In “The Nutty Professor,” Jerry Lewis portrays both good and evil in his dual role as the goofy chemistry prof and his suave, slick alter-ego. Lewis has stated that the characters represent both sides of the good/evil coin, a coin I received in change at Whole Foods the other day. President Lincoln is heads, while tails shows Honest Abe mooning us through the columns of the Lincoln Memorial.
Observers have speculated that Lewis patterned Buddy Love after his former partner Dean Martin, but the Clown Prince of France says that was not the case. He has expressed regret for not making the Love character more overtly evil.
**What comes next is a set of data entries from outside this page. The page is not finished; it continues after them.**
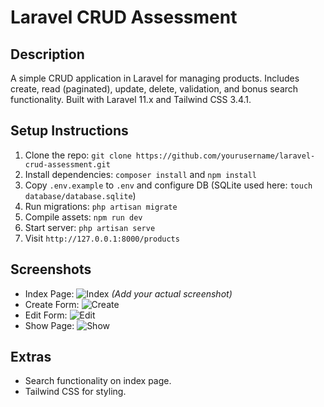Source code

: # Laravel CRUD Assessment

## Description
A simple CRUD application in Laravel for managing products. Includes create, read (paginated), update, delete, validation, and bonus search functionality. Built with Laravel 11.x and Tailwind CSS 3.4.1.

## Setup Instructions
1. Clone the repo: `git clone https://github.com/yourusername/laravel-crud-assessment.git`
2. Install dependencies: `composer install` and `npm install`
3. Copy `.env.example` to `.env` and configure DB (SQLite used here: `touch database/database.sqlite`)
4. Run migrations: `php artisan migrate`
5. Compile assets: `npm run dev`
6. Start server: `php artisan serve`
7. Visit `http://127.0.0.1:8000/products`

## Screenshots
- Index Page: ![Index](screenshots/index.png) *(Add your actual screenshot)*
- Create Form: ![Create](screenshots/create.png)
- Edit Form: ![Edit](screenshots/edit.png)
- Show Page: ![Show](screenshots/show.png)

## Extras
- Search functionality on index page.
- Tailwind CSS for styling.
It seems most of the fan mail went to B. Love, not J. Kelp.
While perusing the notion of Jerry Lewis as Jekyll and Hyde, the question arises: What kinds of wine would Julius Kelp and Buddy Love drink? At least it arises for me, a few more times a day than I’d like to admit.
Kelp – the hapless nerd – probably knows either too little or too much about wine, just like in real life. Most folks who know just enough about wine seem boring to those at the low end of the spectrum and dimwitted to the other side.
Love – the cool hipster – would probably drink Champagne from a little-known artisan grower, if he drank wine at all. In the film, Love orders a drink like this: “two shots of vodka, a little rum, some bitters, a smidgen of vinegar, a shot of vermouth, a shot of gin, a little brandy, a lemon peel, orange peel, cherry, some more scotch.” Paraphrasing the bartender, you can either drink it or take it home and rub it on your chest.
Lewis has brought “The Nutty Professor” to the stage, off-Broadway. How far off? Try Tennessee. It’s the last stage musical completed by Marvin Hamlisch before his death in August 2012 and there are hopes it will make it to The Big Apple.
A natural wine pairing for “The Nutty Professor” is Hugh Hamilton’s Jekyll and Hyde Shiraz Viognier. The McLaren Vale producer says the wine is co-fermented, both disparate grapes picked and fermented together rather than being blended after separate fermentation. This is how they prevent unwanted hair growth after consumption. (You didn’t believe that last part, did you?)
More nutty choices:
Jekel Vineyards – This Monterey County producer has Riesling for the hipster in you, Merlot for that other side.
Hyde Vineyards – In Napa Valley’s Carneros section, this vineyard provides grapes to a number of stellar winemakers. They don’t have cherries, orange peel, vermouth or scotch.
Jerry Lewis’ Pinot Noir – Sold by an animal shelter in Wisconsin, if this Chilean Pinot has any connection with Jerry Lewis beyond his name on the label, it’s well hidden.
Jekyll and Hyde Coffee and Wine Bar – So which is which? Before the triple espresso, and after?